Violin fan thinking of starting to study

April 24, 2020, 12:07 PM · I tried to open this yesterday but it said I had already posted and I hadn't...

So, I want to start, and understand that I can rent a Violin, and actually the school I looked at told me that they have student violins they can lend, so for the time being I might not need one, but are starting to think of buying one anyway as I am very impulsive and sometimes I decide to do stuff at home, and I rather have it and use it little than not have it.

I was checking prices, and am astonished as I see that a lot of people state that a 200 violin is not good even for a student(and some say they are). I thought that 2k violins were "high end" and 2M violins were super high end violins for rich people and big time musicians, so I am kind of in doubt

I am in Mexico and there is a place called Paracho where they make wooden instruments and myth in MX says they are some of the best of the world(That is what is said in Mexico, my grandpa had a guitar from there that he bought in his teens and played for, like forever), I saw something like this and want your opinion(I know there is much to go by but looks say a lot)


and of course this one, which I though was a little expensive, but seems not to be for what I have seen


Do you think they are worth my consideration or I should look for other things(Was also thinking of Yamaha, but IDK if they are actually worth it and have also seen some division)

I know that they would probably help me to choose one on the school, but I also want input from other people, especially from around the world, as it is better to have a broader spectrum of opinions

Thanks for the help

Replies (6)

Edited: April 24, 2020, 12:29 PM · I would stay with the plan of renting your violin until you know how to make some sound. Plan to rent at least until you've completed your first "method book" or two. Then when it's time to buy your first violin, it'll be a much more enjoyable and productive experience. You can check back with us then and we'll fill your tank with about as many wild opinions as it can hold. I promise. :)

Your time and effort right now will be better spent learning to play, with a teacher, and learning how to care for a violin. The latter is better done with someone else's violin too.

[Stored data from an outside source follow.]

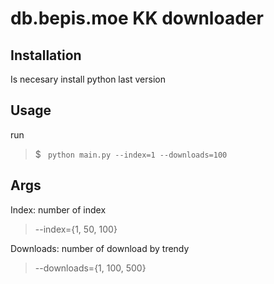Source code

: # db.bepis.moe KK downloader

## Installation

Is necesary install python last version

## Usage

run

>$ ``` python main.py --index=1 --downloads=100```

## Args

Index: number of index
> --index={1, 50, 100}

Downloads: number of download by trendy
> --downloads={1, 100, 500}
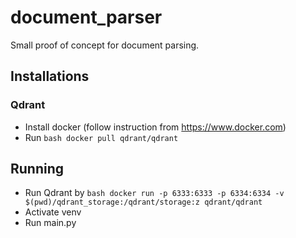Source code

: # document_parser
Small proof of concept for document parsing.

## Installations

### Qdrant
- Install docker (follow instruction from https://www.docker.com)
- Run ```bash docker pull qdrant/qdrant ```


## Running
- Run Qdrant by ```bash docker run -p 6333:6333 -p 6334:6334 -v $(pwd)/qdrant_storage:/qdrant/storage:z qdrant/qdrant```
- Activate venv
- Run main.py 

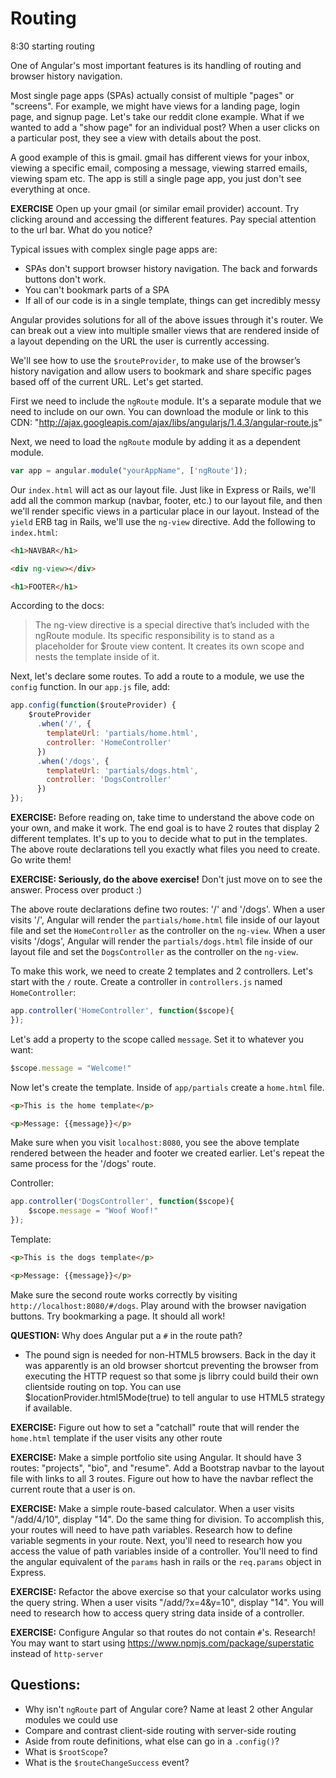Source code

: # Routing

8:30 starting routing

One of Angular's most important features is its handling of routing and browser history navigation.

Most single page apps (SPAs) actually consist of multiple "pages" or "screens". For example, we might have views for a landing page, login page, and signup page. Let's take our reddit clone example.  What if we wanted to add a "show page" for an individual post?  When a user clicks on a particular post, they see a view with details about the post.

A good example of this is gmail. gmail has different views for your inbox, viewing a specific email, composing a message, viewing starred emails, viewing spam etc.  The app is still a single page app, you just don't see everything at once.

**EXERCISE**  Open up your gmail (or similar email provider) account. Try clicking around and accessing the different features.  Pay special attention to the url bar.  What do you notice?

Typical issues with complex single page apps are:

* SPAs don't support browser history navigation.  The back and forwards buttons don't work.
* You can't bookmark parts of a SPA
* If all of our code is in a single template, things can get incredibly messy

Angular provides solutions for all of the above issues through it's router.  We can break out a view into multiple smaller views that are rendered inside of a layout depending on the URL the user is currently accessing.

We'll see how to use the `$routeProvider`, to make use of the browser’s history navigation and allow users to bookmark and share specific pages based off of the current URL.  Let's get started.

First we need to include the `ngRoute` module. It's a separate module that we need to include on our own. You can download the module or link to this CDN: "http://ajax.googleapis.com/ajax/libs/angularjs/1.4.3/angular-route.js"

Next, we need to load the `ngRoute` module by adding it as a dependent module.

```js
var app = angular.module("yourAppName", ['ngRoute']);
```

Our `index.html` will act as our layout file.  Just like in Express or Rails, we'll add all the common markup (navbar, footer, etc.) to our layout file, and then we'll render specific views in a particular place in our layout.  Instead of the `yield` ERB tag in Rails, we'll use the `ng-view` directive.  Add the following to `index.html`:


```html
<h1>NAVBAR</h1>

<div ng-view></div>

<h1>FOOTER</h1>
 ```

 According to the docs:

 > The ng-view directive is a special directive that’s included with the ngRoute module. Its specific responsibility is to stand as a placeholder for $route view content. It creates its own scope and nests the template inside of it.

Next, let's declare some routes. To add a route to a module, we use the `config` function.  In our `app.js` file, add:

```js
app.config(function($routeProvider) {
    $routeProvider
      .when('/', {
        templateUrl: 'partials/home.html',
        controller: 'HomeController'
      })
      .when('/dogs', {
      	templateUrl: 'partials/dogs.html',
      	controller: 'DogsController'
      })
});
```

**EXERCISE:** Before reading on, take time to understand the above code on your own, and make it work. The end goal is to have 2 routes that display 2 different templates.  It's up to you to decide what to put in the templates. The above route declarations tell you exactly what files you need to create. Go write them!

**EXERCISE: Seriously, do the above exercise!**  Don't just move on to see the answer.  Process over product :)

The above route declarations define two routes: '/' and '/dogs'.  When a user visits '/', Angular will render the `partials/home.html` file inside of our layout file and set the `HomeController` as the controller on the `ng-view`. When a user visits '/dogs', Angular will render the `partials/dogs.html` file inside of our layout file and set the `DogsController` as the controller on the `ng-view`.

To make this work, we need to create 2 templates and 2 controllers.  Let's start with the `/` route.  Create a controller in `controllers.js` named `HomeController`:

```js
app.controller('HomeController', function($scope){
});
```

Let's add a property to the scope called `message`.  Set it to whatever you want:

```js
$scope.message = "Welcome!"
```

Now let's create the template.  Inside of `app/partials` create a `home.html` file.

```html
<p>This is the home template</p>

<p>Message: {{message}}</p>
```

Make sure when you visit `localhost:8080`, you see the above template rendered between the header and footer we created earlier.  Let's repeat the same process for the '/dogs' route.  

Controller:

```js
app.controller('DogsController', function($scope){
	$scope.message = "Woof Woof!"
});
```

Template:

```html
<p>This is the dogs template</p>

<p>Message: {{message}}</p>
```

Make sure the second route works correctly by visiting `http://localhost:8080/#/dogs`. Play around with the browser navigation buttons.  Try bookmarking a page.  It should all work!

**QUESTION:** Why does Angular put a `#` in the route path?
- The pound sign is needed for non-HTML5 browsers. Back in the day it was apparently is an old browser shortcut preventing the browser from executing the HTTP request so that some js librry could build their own clientside routing on top. You can use $locationProvider.html5Mode(true) to tell angular to use HTML5 strategy if available.

**EXERCISE:** Figure out how to set a "catchall" route that will render the `home.html` template if the user visits any other route

**EXERCISE:** Make a simple portfolio site using Angular.  It should have 3 routes: "projects", "bio", and "resume".  Add a Bootstrap navbar to the layout file with links to all 3 routes. Figure out how to have the navbar reflect the current route that a user is on.

**EXERCISE:** Make a simple route-based calculator.  When a user visits "/add/4/10", display "14".  Do the same thing for division.  To accomplish this, your routes will need to have path variables.  Research how to define variable segments in your route.  Next, you'll need to research how you access the value of path variables inside of a controller.  You'll need to find the angular equivalent of the `params` hash in rails or the `req.params` object in Express.

**EXERCISE:** Refactor the above exercise so that your calculator works using the query string.  When a user visits "/add/?x=4&y=10", display "14".  You will need to research how to access query string data inside of a controller.

**EXERCISE:** Configure Angular so that routes do not contain `#`'s. Research!  You may want to start using https://www.npmjs.com/package/superstatic instead of `http-server`

## Questions:

* Why isn't `ngRoute` part of Angular core?  Name at least 2 other Angular modules we could use
* Compare and contrast client-side routing with server-side routing
* Aside from route definitions, what else can go in a `.config()`?
* What is `$rootScope`?
* What is the `$routeChangeSuccess` event?
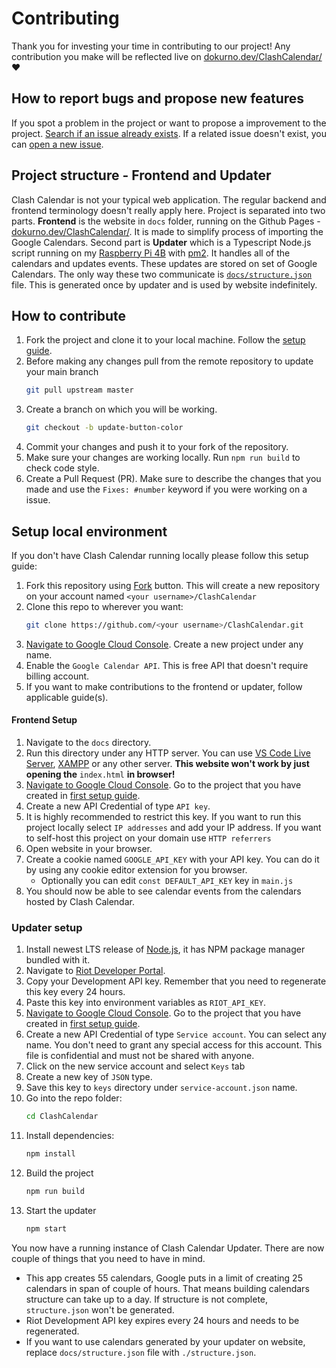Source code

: # Contributing

Thank you for investing your time in contributing to our project! Any contribution you make will be reflected live on [dokurno.dev/ClashCalendar/](https://dokurno.dev/ClashCalendar/) ❤️

## How to report bugs and propose new features

If you spot a problem in the project or want to propose a improvement to the project. [Search
if an issue already exists](https://github.com/MrBartusek/ClashCalendar/issues). If a related issue doesn't exist,
you can [open a new issue](https://github.com/MrBartusek/ClashCalendar/issues/new/choose).

## Project structure - Frontend and Updater

Clash Calendar is not your typical web application. The regular backend and frontend terminology doesn't really apply here. Project is separated into two parts. **Frontend** is the website in `docs` folder, running on the Github Pages - [dokurno.dev/ClashCalendar/](https://dokurno.dev/ClashCalendar/). It is made to simplify process of importing the Google Calendars. Second part is **Updater** which is a Typescript Node.js script running on my [Raspberry Pi 4B](https://www.raspberrypi.com/products/raspberry-pi-4-model-b/) with [pm2](https://pm2.keymetrics.io). It handles all of the calendars and updates events. These updates are stored on set of Google Calendars. The only way these two communicate is [`docs/structure.json`](https://github.com/MrBartusek/ClashCalendar/blob/master/docs/structure.json) file. This is generated once by updater and is used by website indefinitely.

## How to contribute

1. Fork the project and clone it to your local machine. Follow the [setup guide](#setup-local-environment).
1. Before making any changes pull from the remote repository to update your main branch
   ```sh
   git pull upstream master
   ```
1. Create a branch on which you will be working.
   ```sh
   git checkout -b update-button-color
   ```
1. Commit your changes and push it to your fork of the repository.
1. Make sure your changes are working locally. Run `npm run build` to check code style.
1. Create a Pull Request (PR). Make sure to describe the changes that you made and use the `Fixes: #number` keyword if
you were working on a issue.

## Setup local environment

If you don't have Clash Calendar running locally please follow this setup guide:

1. Fork this repository using [Fork](https://github.com/MrBartusek/ClashCalendar/fork) button. This will create a new
repository on your account named `<your username>/ClashCalendar`
1. Clone this repo to wherever you want:
   ```sh
   git clone https://github.com/<your username>/ClashCalendar.git
   ```
1. [Navigate to Google Cloud Console](https://console.cloud.google.come). Create a new project under any name.
1. Enable the `Google Calendar API`. This is free API that doesn't require billing account.
1. If you want to make contributions to the frontend or updater, follow applicable guide(s).

#### Frontend Setup

1. Navigate to the `docs` directory.
1. Run this directory under any HTTP server. You can use [VS Code Live Server](https://marketplace.visualstudio.com/items?itemName=ritwickdey.LiveServer), [XAMPP](https://www.apachefriends.org) or any other server. **This website won't work by just opening the** `index.html` **in browser!**
1. [Navigate to Google Cloud Console](https://console.cloud.google.come). Go to the project that you have created in [first setup guide](#setup-local-environment).
1. Create a new API Credential of type `API key`.
1. It is highly recommended to restrict this key. If you want to run this project locally select `IP addresses` and add your IP address. If you want to self-host this project on your domain use `HTTP referrers`
1. Open website in your browser.
1. Create a cookie named `GOOGLE_API_KEY` with your API key. You can do it by using any cookie editor extension for you browser.
    - Optionally you can edit `const DEFAULT_API_KEY` key in `main.js`
1. You should now be able to see calendar events from the calendars hosted by Clash Calendar.

### Updater setup

1. Install newest LTS release of [Node.js](https://nodejs.org/en/), it has NPM package manager bundled with it.
1. Navigate to [Riot Developer Portal](https://developer.riotgames.com).
1. Copy your Development API key. Remember that you need to regenerate this key every 24 hours.
1. Paste this key into environment variables as `RIOT_API_KEY`.
1. [Navigate to Google Cloud Console](https://console.cloud.google.come). Go to the project that you have created in [first setup guide](#setup-local-environment).
1. Create a new API Credential of type `Service account`. You can select any name. You don't need to grant any special access for this account. This file is confidential and must not be shared with anyone.
1. Click on the new service account and select `Keys` tab
1. Create a new key of `JSON` type.
1. Save this key to `keys` directory under `service-account.json` name.
1. Go into the repo folder:
   ```sh
   cd ClashCalendar
   ```
1. Install dependencies:
   ```sh
   npm install
   ```
1. Build the project
   ```sh
   npm run build
   ```
1. Start the updater
   ```sh
   npm start
   ```

You now have a running instance of Clash Calendar Updater. There are now couple of things that you need to have in mind.
- This app creates 55 calendars, Google puts in a limit of creating 25 calendars in span of couple of hours. That means building calendars structure can take up to a day. If structure is not complete, `structure.json` won't be generated.
- Riot Development API key expires every 24 hours and needs to be regenerated.
- If you want to use calendars generated by your updater on website, replace `docs/structure.json` file with `./structure.json`.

Edited: April 24, 2020, 1:49 PM · Paul Deck has it right. Wait. I bought my first violin on impulse one day, and it turned out to be a mistake; I was totally ignorant, therefore totally vulnerable to the shopowner's sales pitch! I should have rented, and had the help of my teacher when it came time to buy my own instrument. Learning to shop for and play a violin is a lifelong educational experience; you will make a better choice with at least a year of lessons before you open your wallet to buy. Even then, you will have only 1/50 of the knowledge you will accrue in future years! Do not limit yourself to only one shop, or only 5 shops; be aware of how much of your rental fee applies to purchase--this varies greatly. Best of luck to you...patience will reward you more than haste.
April 24, 2020, 2:45 PM · I’d say that the violin you showed from Paracho is fairly priced for the quality of workmanship and materials I see from the pictures. At about $175 USD that’s at the lower end of what would be a starting student instrument. Whether it’s worth the price really depends on how well it’s set up ( the bridge, is it easy to play, strings, etc).

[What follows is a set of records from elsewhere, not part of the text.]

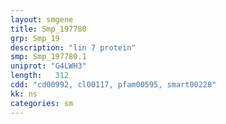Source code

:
 ```yaml
---
layout: smgene
title: Smp_197780
grp: Smp_19
description: "lin 7 protein"
smp: Smp_197780.1
uniprot: "G4LWH3"
length:   312
cdd: "cd00992, cl00117, pfam00595, smart00228"
kk: ns
categories: sm
---
```

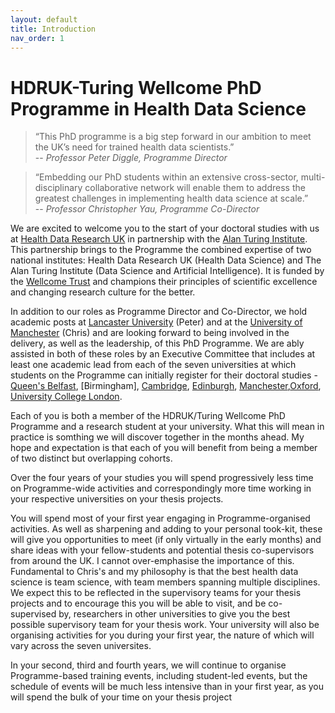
 ```yaml
---
layout: default
title: Introduction
nav_order: 1
---
```


# HDRUK-Turing Wellcome PhD Programme in Health Data Science

> “This PhD programme is a big step forward in our ambition to meet the UK’s need for trained health data scientists.”  
> -- <cite>Professor Peter Diggle, Programme Director</cite>

> “Embedding our PhD students within an extensive cross-sector, multi-disciplinary collaborative network will enable them to address the greatest challenges in implementing health data science at scale.”      
> -- <cite>Professor Christopher Yau, Programme Co-Director</cite>

We are excited to welcome you to the start of your doctoral studies with us at [Health Data Research UK](http://www.hdruk.ac.uk) in 
partnership with the [Alan Turing Institute](https://www.turing.ac.uk/). This partnership brings to the Programme the combined
expertise of two national institutes: Health Data Research UK (Health Data Science) and 
The Alan Turing Institute (Data Science and Artificial Intelligence). It is funded by the  [Wellcome Trust](https://wellcome.ac.uk/) and champions their principles of scientific excellence and changing research culture for the better.

In addition to our roles as Programme Director and Co-Director, we hold academic posts at
[Lancaster University](http://www.lancaster.ac.uk/staff/diggle) (Peter) 
and at the [University of Manchester](https://www.manchester.ac.uk/...) (Chris) and are looking forward to being involved in the delivery, 
as well as the leadership, of this PhD Programme. We
are ably assisted in both of these roles by an Executive Committee that includes at least one academic lead from each of the seven universities at
which students on the Programme can initially register for their doctoral studies - [Queen's Belfast](https://www.qub.ac.uk/), 
[Birmingham], [Cambridge](https://www.cam.ac.uk/), [Edinburgh](https://www.ed.ac.uk/), 
[Manchester](https://www.manchester.ac.uk/),[Oxford](https://www.ox.ac.uk/), [University College London](https://www.ucl.ac.uk/). 

Each of you is both a member of the HDRUK/Turing Wellcome PhD Programme and a research student at your university. What this
will mean in practice is somthing we will discover together in the months ahead. My hope and expectation is that each of you will
benefit from being a member of two distinct but overlapping cohorts.

Over the four years of your studies you will spend progressively less time on Programme-wide activities and 
correspondingly more
time working in your respective universities on your thesis projects. 

You will spend most of your first
year engaging in Programme-organised activities. As well as sharpening and adding to your personal took-kit, these
will give you opportunities to meet
(if only virtually in the early months) and share ideas with
your fellow-students and potential thesis co-supervisors from around the UK. I cannot over-emphasise the importance of this. 
Fundamental to Chris's and my philosophy is that the best health data science is team science, with team members spanning multiple
disciplines. We expect this to be reflected in the supervisory teams for your thesis projects and to encourage this
you will be able to visit, and be co-supervised by, researchers in other universities to give you the best possible
supervisory team for your thesis work. Your university will also be organising activities for you during your first year, the nature of which will vary across 
the seven universites. 

 In your second, third and fourth years, we will
continue to organise Programme-based training events, including student-led events, but the schedule of events
will be much less intensive than in your first year, as you will spend the bulk of your time on your thesis project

Also, I doubt this is a real Paracho master crafted violin, I’ve seen and played some the guitars from the better workshops there and also a couple of violins. They are usually stunning and well crafted. The violin you shared looks more like a Chinese entry level violin that was finished in a Paracho workshop, though it may be fine for a beginner.

The best thing is to try several violins at a shop if at all possible where you live. Or if you need to buy online then look for a shop with a trial period or good return policy and good reputation, like Shar or Fiddlershop. Both set up their instruments well and ship internationally, and both start about $160 for entry level outfits.

As the price goes up so does the quality and sound usually, and $400 would get you a very good beginner outfit. There is no reason to spend $1000 or $2000 on a beginner instrument under any circumstances.

Using one from your school for now may be a great idea, and as for renting, that’s more of a personal choice. I generally feel it’s just a way to lose money since most shops give you only 50 to 75% credit when you do buy. And the quality of rental instruments varies a lot too from quite good to barely usable.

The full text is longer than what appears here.